▶ [Records provided]:
------------------------------------------------

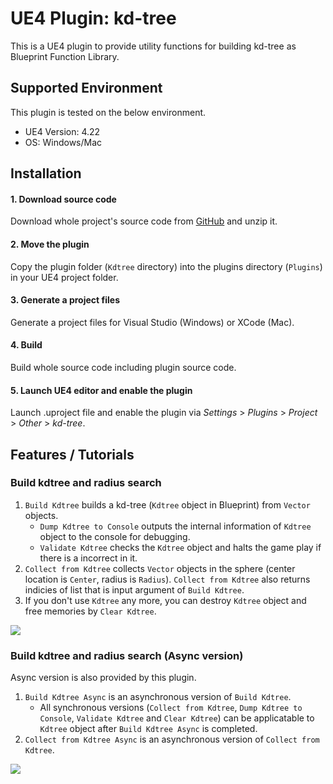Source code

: # UE4 Plugin: kd-tree

This is a UE4 plugin to provide utility functions for building kd-tree as Blueprint Function Library.


## Supported Environment

This plugin is tested on the below environment.

* UE4 Version: 4.22 
* OS: Windows/Mac


## Installation

#### 1. Download source code

Download whole project's source code from [GitHub](https://github.com/nutti/UE4-Kdtree/archive/master.zip) and unzip it.


#### 2. Move the plugin

Copy the plugin folder (`Kdtree` directory) into the plugins directory (`Plugins`) in your UE4 project folder.


#### 3. Generate a project files

Generate a project files for Visual Studio (Windows) or XCode (Mac).


#### 4. Build

Build whole source code including plugin source code.


#### 5. Launch UE4 editor and enable the plugin

Launch .uproject file and enable the plugin via *Settings* > *Plugins* > *Project* > *Other* > *kd-tree*.


## Features / Tutorials

### Build kdtree and radius search

1. `Build Kdtree` builds a kd-tree (`Kdtree` object in Blueprint) from `Vector` objects.
   * `Dump Kdtree to Console` outputs the internal information of `Kdtree` object to the console for debugging.
   * `Validate Kdtree` checks the `Kdtree` object and halts the game play if there is a incorrect in it. 
2. `Collect from Kdtree` collects `Vector` objects in the sphere (center location is `Center`, radius is `Radius`). `Collect from Kdtree` also returns indicies of list that is input argument of `Build Kdtree`.
3. If you don't use `Kdtree` any more, you can destroy `Kdtree` object and free memories by `Clear Kdtree`.

![](docs/images/kdtree.png)


### Build kdtree and radius search (Async version)

Async version is also provided by this plugin.

1. `Build Kdtree Async` is an asynchronous version of `Build Kdtree`.
   * All synchronous versions (`Collect from Kdtree`, `Dump Kdtree to Console`, `Validate Kdtree` and `Clear Kdtree`) can be applicatable to `Kdtree` object after `Build Kdtree Async` is completed.
2. `Collect from Kdtree Async` is an asynchronous version of `Collect from Kdtree`.

![](docs/images/kdtree_async.png)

------------------------------------------------

▶ [Activity]:
Go through the listing above. Show each line where the word "Download" is found.

▶ [Result of this task]:
#### 1. Download source code
Download whole project's source code from [GitHub](https://github.com/nutti/UE4-Kdtree/archive/master.zip) and unzip it.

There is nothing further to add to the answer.